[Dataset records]
↓↓↓

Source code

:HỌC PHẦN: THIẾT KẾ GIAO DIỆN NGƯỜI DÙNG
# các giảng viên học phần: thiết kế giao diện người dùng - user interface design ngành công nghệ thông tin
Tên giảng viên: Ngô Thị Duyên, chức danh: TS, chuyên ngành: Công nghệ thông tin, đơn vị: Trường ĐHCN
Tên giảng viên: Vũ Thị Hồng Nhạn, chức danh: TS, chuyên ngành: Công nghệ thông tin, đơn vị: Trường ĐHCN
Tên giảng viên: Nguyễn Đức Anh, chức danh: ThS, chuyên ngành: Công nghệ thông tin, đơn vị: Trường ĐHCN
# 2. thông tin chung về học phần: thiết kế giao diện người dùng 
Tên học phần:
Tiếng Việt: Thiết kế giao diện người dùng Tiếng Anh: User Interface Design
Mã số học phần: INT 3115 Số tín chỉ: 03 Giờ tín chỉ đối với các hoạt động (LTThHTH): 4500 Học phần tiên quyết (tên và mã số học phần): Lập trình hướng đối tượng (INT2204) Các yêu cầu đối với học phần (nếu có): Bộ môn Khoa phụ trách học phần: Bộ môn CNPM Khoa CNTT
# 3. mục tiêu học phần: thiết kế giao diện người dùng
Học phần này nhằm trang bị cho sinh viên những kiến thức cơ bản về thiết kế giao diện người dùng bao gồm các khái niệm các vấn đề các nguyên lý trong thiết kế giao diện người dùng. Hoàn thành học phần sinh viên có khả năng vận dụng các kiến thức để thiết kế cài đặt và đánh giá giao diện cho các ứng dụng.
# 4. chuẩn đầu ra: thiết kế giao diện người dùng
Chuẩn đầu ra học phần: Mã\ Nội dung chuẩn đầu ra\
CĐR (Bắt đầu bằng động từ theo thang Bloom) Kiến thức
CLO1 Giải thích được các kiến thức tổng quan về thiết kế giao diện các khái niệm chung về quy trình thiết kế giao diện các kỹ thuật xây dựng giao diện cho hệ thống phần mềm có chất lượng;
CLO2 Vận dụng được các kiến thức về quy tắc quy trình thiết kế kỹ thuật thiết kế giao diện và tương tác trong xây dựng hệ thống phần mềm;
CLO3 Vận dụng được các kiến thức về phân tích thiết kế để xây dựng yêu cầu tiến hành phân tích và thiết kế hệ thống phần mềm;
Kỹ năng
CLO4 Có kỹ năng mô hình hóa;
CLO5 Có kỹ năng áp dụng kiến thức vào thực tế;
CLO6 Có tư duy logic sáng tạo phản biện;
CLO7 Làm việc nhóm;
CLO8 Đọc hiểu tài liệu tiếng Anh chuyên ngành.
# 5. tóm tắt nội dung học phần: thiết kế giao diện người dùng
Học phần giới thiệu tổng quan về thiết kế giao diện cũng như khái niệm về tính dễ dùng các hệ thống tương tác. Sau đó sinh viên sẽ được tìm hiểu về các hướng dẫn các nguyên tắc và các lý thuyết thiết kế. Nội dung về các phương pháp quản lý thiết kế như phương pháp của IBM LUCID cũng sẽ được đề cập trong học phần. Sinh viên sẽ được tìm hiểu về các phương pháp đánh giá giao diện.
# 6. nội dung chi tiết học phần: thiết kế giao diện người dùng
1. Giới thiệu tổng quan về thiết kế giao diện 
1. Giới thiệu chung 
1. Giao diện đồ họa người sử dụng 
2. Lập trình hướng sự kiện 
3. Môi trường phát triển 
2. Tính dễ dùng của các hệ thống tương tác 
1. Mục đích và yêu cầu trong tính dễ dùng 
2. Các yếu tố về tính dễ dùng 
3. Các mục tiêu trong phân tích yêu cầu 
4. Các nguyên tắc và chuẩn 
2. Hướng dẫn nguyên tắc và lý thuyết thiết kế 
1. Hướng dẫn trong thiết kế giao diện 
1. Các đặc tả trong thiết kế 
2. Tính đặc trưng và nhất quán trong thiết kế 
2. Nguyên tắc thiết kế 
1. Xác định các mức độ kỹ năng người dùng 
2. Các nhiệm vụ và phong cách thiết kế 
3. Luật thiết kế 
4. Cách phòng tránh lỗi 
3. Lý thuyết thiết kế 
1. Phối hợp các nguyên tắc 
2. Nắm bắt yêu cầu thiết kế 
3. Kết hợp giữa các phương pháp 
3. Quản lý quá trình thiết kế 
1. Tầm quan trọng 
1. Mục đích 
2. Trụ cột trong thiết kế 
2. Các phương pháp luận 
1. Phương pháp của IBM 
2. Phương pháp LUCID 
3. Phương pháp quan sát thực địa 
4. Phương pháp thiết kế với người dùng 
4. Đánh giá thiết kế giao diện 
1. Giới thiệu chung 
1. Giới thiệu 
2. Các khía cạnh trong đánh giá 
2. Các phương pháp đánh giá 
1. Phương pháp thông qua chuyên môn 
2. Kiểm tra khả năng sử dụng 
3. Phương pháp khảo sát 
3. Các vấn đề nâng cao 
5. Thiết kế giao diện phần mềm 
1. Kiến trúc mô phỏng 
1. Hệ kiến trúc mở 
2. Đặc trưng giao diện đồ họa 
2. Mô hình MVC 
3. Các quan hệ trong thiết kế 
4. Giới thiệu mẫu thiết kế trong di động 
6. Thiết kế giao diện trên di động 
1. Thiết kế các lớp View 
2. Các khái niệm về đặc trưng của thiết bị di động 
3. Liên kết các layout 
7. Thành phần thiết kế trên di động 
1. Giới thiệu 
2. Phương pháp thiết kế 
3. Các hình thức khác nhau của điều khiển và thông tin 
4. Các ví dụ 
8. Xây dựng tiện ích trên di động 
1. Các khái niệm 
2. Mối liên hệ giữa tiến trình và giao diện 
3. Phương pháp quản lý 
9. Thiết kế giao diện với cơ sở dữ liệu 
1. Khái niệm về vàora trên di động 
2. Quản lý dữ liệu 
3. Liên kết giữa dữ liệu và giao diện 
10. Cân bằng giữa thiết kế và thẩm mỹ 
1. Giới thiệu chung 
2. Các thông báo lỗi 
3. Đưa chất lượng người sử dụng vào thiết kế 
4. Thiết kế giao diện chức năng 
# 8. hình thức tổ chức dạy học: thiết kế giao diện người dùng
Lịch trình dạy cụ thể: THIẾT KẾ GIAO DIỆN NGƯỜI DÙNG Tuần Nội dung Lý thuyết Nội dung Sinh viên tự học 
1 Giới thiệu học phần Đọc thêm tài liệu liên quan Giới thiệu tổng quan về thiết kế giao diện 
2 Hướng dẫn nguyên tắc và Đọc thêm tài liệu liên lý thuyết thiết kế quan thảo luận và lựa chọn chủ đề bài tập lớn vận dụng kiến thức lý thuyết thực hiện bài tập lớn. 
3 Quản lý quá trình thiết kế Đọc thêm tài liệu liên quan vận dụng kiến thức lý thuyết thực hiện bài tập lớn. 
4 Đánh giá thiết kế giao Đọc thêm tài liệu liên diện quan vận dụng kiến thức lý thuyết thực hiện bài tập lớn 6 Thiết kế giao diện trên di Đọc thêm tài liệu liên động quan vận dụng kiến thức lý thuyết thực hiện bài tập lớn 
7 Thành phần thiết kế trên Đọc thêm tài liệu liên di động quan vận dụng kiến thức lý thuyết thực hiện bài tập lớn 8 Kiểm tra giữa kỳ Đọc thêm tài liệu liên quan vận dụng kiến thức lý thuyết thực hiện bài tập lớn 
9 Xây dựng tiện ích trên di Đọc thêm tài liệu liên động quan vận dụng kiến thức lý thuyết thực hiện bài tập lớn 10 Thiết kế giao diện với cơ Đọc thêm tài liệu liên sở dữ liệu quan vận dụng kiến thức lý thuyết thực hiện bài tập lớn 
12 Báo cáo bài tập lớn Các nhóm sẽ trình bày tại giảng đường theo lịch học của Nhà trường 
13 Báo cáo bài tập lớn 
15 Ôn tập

↑↑↑

* _WHAT YOU ARE ASKED TO DO_
Each record needs to be given again exactly.

* _EXERCISE OUTPUT_
Source code

:HỌC PHẦN: THIẾT KẾ GIAO DIỆN NGƯỜI DÙNG
# các giảng viên học phần: thiết kế giao diện người dùng - user interface design ngành công nghệ thông tin
Tên giảng viên: Ngô Thị Duyên, chức danh: TS, chuyên ngành: Công nghệ thông tin, đơn vị: Trường ĐHCN
Tên giảng viên: Vũ Thị Hồng Nhạn, chức danh: TS, chuyên ngành: Công nghệ thông tin, đơn vị: Trường ĐHCN
Tên giảng viên: Nguyễn Đức Anh, chức danh: ThS, chuyên ngành: Công nghệ thông tin, đơn vị: Trường ĐHCN
# 2. thông tin chung về học phần: thiết kế giao diện người dùng 
Tên học phần:
Tiếng Việt: Thiết kế giao diện người dùng Tiếng Anh: User Interface Design
Mã số học phần: INT 3115 Số tín chỉ: 03 Giờ tín chỉ đối với các hoạt động (LTThHTH): 4500 Học phần tiên quyết (tên và mã số học phần): Lập trình hướng đối tượng (INT2204) Các yêu cầu đối với học phần (nếu có): Bộ môn Khoa phụ trách học phần: Bộ môn CNPM Khoa CNTT
# 3. mục tiêu học phần: thiết kế giao diện người dùng
Học phần này nhằm trang bị cho sinh viên những kiến thức cơ bản về thiết kế giao diện người dùng bao gồm các khái niệm các vấn đề các nguyên lý trong thiết kế giao diện người dùng. Hoàn thành học phần sinh viên có khả năng vận dụng các kiến thức để thiết kế cài đặt và đánh giá giao diện cho các ứng dụng.
# 4. chuẩn đầu ra: thiết kế giao diện người dùng
Chuẩn đầu ra học phần: Mã\ Nội dung chuẩn đầu ra\
CĐR (Bắt đầu bằng động từ theo thang Bloom) Kiến thức
CLO1 Giải thích được các kiến thức tổng quan về thiết kế giao diện các khái niệm chung về quy trình thiết kế giao diện các kỹ thuật xây dựng giao diện cho hệ thống phần mềm có chất lượng;
CLO2 Vận dụng được các kiến thức về quy tắc quy trình thiết kế kỹ thuật thiết kế giao diện và tương tác trong xây dựng hệ thống phần mềm;
CLO3 Vận dụng được các kiến thức về phân tích thiết kế để xây dựng yêu cầu tiến hành phân tích và thiết kế hệ thống phần mềm;
Kỹ năng
CLO4 Có kỹ năng mô hình hóa;
CLO5 Có kỹ năng áp dụng kiến thức vào thực tế;
CLO6 Có tư duy logic sáng tạo phản biện;
CLO7 Làm việc nhóm;
CLO8 Đọc hiểu tài liệu tiếng Anh chuyên ngành.
# 5. tóm tắt nội dung học phần: thiết kế giao diện người dùng
Học phần giới thiệu tổng quan về thiết kế giao diện cũng như khái niệm về tính dễ dùng các hệ thống tương tác. Sau đó sinh viên sẽ được tìm hiểu về các hướng dẫn các nguyên tắc và các lý thuyết thiết kế. Nội dung về các phương pháp quản lý thiết kế như phương pháp của IBM LUCID cũng sẽ được đề cập trong học phần. Sinh viên sẽ được tìm hiểu về các phương pháp đánh giá giao diện.
# 6. nội dung chi tiết học phần: thiết kế giao diện người dùng
1. Giới thiệu tổng quan về thiết kế giao diện 
1. Giới thiệu chung 
1. Giao diện đồ họa người sử dụng 
2. Lập trình hướng sự kiện 
3. Môi trường phát triển 
2. Tính dễ dùng của các hệ thống tương tác 
1. Mục đích và yêu cầu trong tính dễ dùng 
2. Các yếu tố về tính dễ dùng 
3. Các mục tiêu trong phân tích yêu cầu 
4. Các nguyên tắc và chuẩn 
2. Hướng dẫn nguyên tắc và lý thuyết thiết kế 
1. Hướng dẫn trong thiết kế giao diện 
1. Các đặc tả trong thiết kế 
2. Tính đặc trưng và nhất quán trong thiết kế 
2. Nguyên tắc thiết kế 
1. Xác định các mức độ kỹ năng người dùng 
2. Các nhiệm vụ và phong cách thiết kế 
3. Luật thiết kế 
4. Cách phòng tránh lỗi 
3. Lý thuyết thiết kế 
1. Phối hợp các nguyên tắc 
2. Nắm bắt yêu cầu thiết kế 
3. Kết hợp giữa các phương pháp 
3. Quản lý quá trình thiết kế 
1. Tầm quan trọng 
1. Mục đích 
2. Trụ cột trong thiết kế 
2. Các phương pháp luận 
1. Phương pháp của IBM 
2. Phương pháp LUCID 
3. Phương pháp quan sát thực địa 
4. Phương pháp thiết kế với người dùng 
4. Đánh giá thiết kế giao diện 
1. Giới thiệu chung 
1. Giới thiệu 
2. Các khía cạnh trong đánh giá 
2. Các phương pháp đánh giá 
1. Phương pháp thông qua chuyên môn 
2. Kiểm tra khả năng sử dụng 
3. Phương pháp khảo sát 
3. Các vấn đề nâng cao 
5. Thiết kế giao diện phần mềm 
1. Kiến trúc mô phỏng 
1. Hệ kiến trúc mở 
2. Đặc trưng giao diện đồ họa 
2. Mô hình MVC 
3. Các quan hệ trong thiết kế 
4. Giới thiệu mẫu thiết kế trong di động 
6. Thiết kế giao diện trên di động 
1. Thiết kế các lớp View 
2. Các khái niệm về đặc trưng của thiết bị di động 
3. Liên kết các layout 
7. Thành phần thiết kế trên di động 
1. Giới thiệu 
2. Phương pháp thiết kế 
3. Các hình thức khác nhau của điều khiển và thông tin 
4. Các ví dụ 
8. Xây dựng tiện ích trên di động 
1. Các khái niệm 
2. Mối liên hệ giữa tiến trình và giao diện 
3. Phương pháp quản lý 
9. Thiết kế giao diện với cơ sở dữ liệu 
1. Khái niệm về vàora trên di động 
2. Quản lý dữ liệu 
3. Liên kết giữa dữ liệu và giao diện 
10. Cân bằng giữa thiết kế và thẩm mỹ 
1. Giới thiệu chung 
2. Các thông báo lỗi 
3. Đưa chất lượng người sử dụng vào thiết kế 
4. Thiết kế giao diện chức năng 
# 8. hình thức tổ chức dạy học: thiết kế giao diện người dùng
Lịch trình dạy cụ thể: THIẾT KẾ GIAO DIỆN NGƯỜI DÙNG Tuần Nội dung Lý thuyết Nội dung Sinh viên tự học 
1 Giới thiệu học phần Đọc thêm tài liệu liên quan Giới thiệu tổng quan về thiết kế giao diện 
2 Hướng dẫn nguyên tắc và Đọc thêm tài liệu liên lý thuyết thiết kế quan thảo luận và lựa chọn chủ đề bài tập lớn vận dụng kiến thức lý thuyết thực hiện bài tập lớn. 
3 Quản lý quá trình thiết kế Đọc thêm tài liệu liên quan vận dụng kiến thức lý thuyết thực hiện bài tập lớn. 
4 Đánh giá thiết kế giao Đọc thêm tài liệu liên diện quan vận dụng kiến thức lý thuyết thực hiện bài tập lớn 6 Thiết kế giao diện trên di Đọc thêm tài liệu liên động quan vận dụng kiến thức lý thuyết thực hiện bài tập lớn 
7 Thành phần thiết kế trên Đọc thêm tài liệu liên di động quan vận dụng kiến thức lý thuyết thực hiện bài tập lớn 8 Kiểm tra giữa kỳ Đọc thêm tài liệu liên quan vận dụng kiến thức lý thuyết thực hiện bài tập lớn 
9 Xây dựng tiện ích trên di Đọc thêm tài liệu liên động quan vận dụng kiến thức lý thuyết thực hiện bài tập lớn 10 Thiết kế giao diện với cơ Đọc thêm tài liệu liên sở dữ liệu quan vận dụng kiến thức lý thuyết thực hiện bài tập lớn 
12 Báo cáo bài tập lớn Các nhóm sẽ trình bày tại giảng đường theo lịch học của Nhà trường 
13 Báo cáo bài tập lớn 
15 Ôn tập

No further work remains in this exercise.